* **SOURCE DATA**:

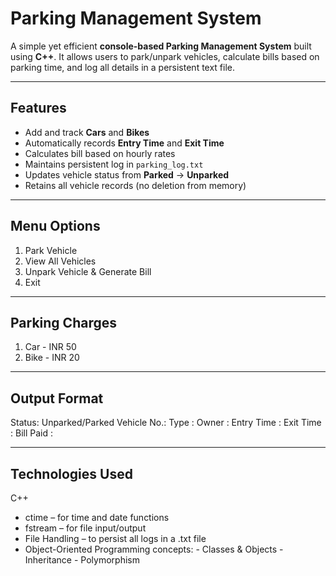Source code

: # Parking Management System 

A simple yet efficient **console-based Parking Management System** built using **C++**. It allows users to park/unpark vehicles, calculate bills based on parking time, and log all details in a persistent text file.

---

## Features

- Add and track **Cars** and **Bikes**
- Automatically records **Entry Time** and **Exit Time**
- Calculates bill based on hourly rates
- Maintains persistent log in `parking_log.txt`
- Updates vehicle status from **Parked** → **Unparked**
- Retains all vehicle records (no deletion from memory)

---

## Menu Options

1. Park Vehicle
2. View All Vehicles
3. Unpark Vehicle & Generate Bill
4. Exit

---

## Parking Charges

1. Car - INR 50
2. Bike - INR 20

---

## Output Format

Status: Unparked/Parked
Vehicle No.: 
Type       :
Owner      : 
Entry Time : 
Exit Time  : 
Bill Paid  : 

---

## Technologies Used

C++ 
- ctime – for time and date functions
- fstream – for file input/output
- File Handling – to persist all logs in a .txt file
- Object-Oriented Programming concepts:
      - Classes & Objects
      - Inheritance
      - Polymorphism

* **TASK REQUIREMENTS**:
Output the full set of records above without changing a word, and drop the images.

* **PROBLEM SOLUTION**:
Source code

: # Parking Management System 

A simple yet efficient **console-based Parking Management System** built using **C++**. It allows users to park/unpark vehicles, calculate bills based on parking time, and log all details in a persistent text file.

---

## Features

- Add and track **Cars** and **Bikes**
- Automatically records **Entry Time** and **Exit Time**
- Calculates bill based on hourly rates
- Maintains persistent log in `parking_log.txt`
- Updates vehicle status from **Parked** → **Unparked**
- Retains all vehicle records (no deletion from memory)

---

## Menu Options

1. Park Vehicle
2. View All Vehicles
3. Unpark Vehicle & Generate Bill
4. Exit

---

## Parking Charges

1. Car - INR 50
2. Bike - INR 20

---

## Output Format

Status: Unparked/Parked
Vehicle No.: 
Type       :
Owner      : 
Entry Time : 
Exit Time  : 
Bill Paid  : 

---

## Technologies Used

C++ 
- ctime – for time and date functions
- fstream – for file input/output
- File Handling – to persist all logs in a .txt file
- Object-Oriented Programming concepts:
      - Classes & Objects
      - Inheritance
      - Polymorphism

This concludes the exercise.